Problem: An exact restatement of the data below, with the pictures removed, is the required answer.

+++ Data shown +++

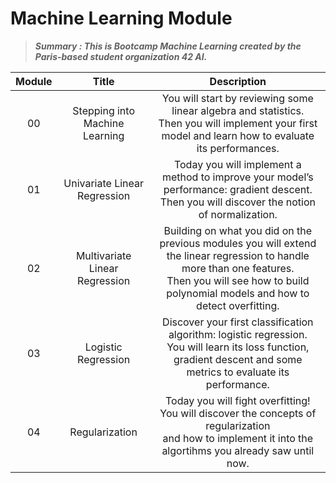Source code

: # Machine Learning Module

> ***Summary : This is Bootcamp Machine Learning created by the Paris-based student organization 42 AI.***

| Module |             Title              |                         Description                          |
| :----: | :----------------------------: | :----------------------------------------------------------: |
|   00   | Stepping into Machine Learning | You will start by reviewing some linear algebra and statistics.<br/> Then you will implement your first model and learn how to evaluate its performances. |
|   01   |  Univariate Linear Regression  | Today you will implement a method to improve your model’s performance: gradient descent.<br/> Then you will discover the notion of normalization. |
|   02   | Multivariate Linear Regression | Building on what you did on the previous modules you will extend the linear regression to handle more than one features.<br/> Then you will see how to build polynomial models and how to detect overfitting. |
|   03   |      Logistic Regression       | Discover your first classification algorithm: logistic regression.<br/> You will learn its loss function, gradient descent and some metrics to evaluate its performance. |
|   04   |         Regularization         | Today you will fight overfitting! You will discover the concepts of regularization<br/> and how to implement it into the algortihms you already saw until now. |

+++

Problem solution:
Source code

: # Machine Learning Module

> ***Summary : This is Bootcamp Machine Learning created by the Paris-based student organization 42 AI.***

| Module |             Title              |                         Description                          |
| :----: | :----------------------------: | :----------------------------------------------------------: |
|   00   | Stepping into Machine Learning | You will start by reviewing some linear algebra and statistics.<br/> Then you will implement your first model and learn how to evaluate its performances. |
|   01   |  Univariate Linear Regression  | Today you will implement a method to improve your model’s performance: gradient descent.<br/> Then you will discover the notion of normalization. |
|   02   | Multivariate Linear Regression | Building on what you did on the previous modules you will extend the linear regression to handle more than one features.<br/> Then you will see how to build polynomial models and how to detect overfitting. |
|   03   |      Logistic Regression       | Discover your first classification algorithm: logistic regression.<br/> You will learn its loss function, gradient descent and some metrics to evaluate its performance. |
|   04   |         Regularization         | Today you will fight overfitting! You will discover the concepts of regularization<br/> and how to implement it into the algortihms you already saw until now. |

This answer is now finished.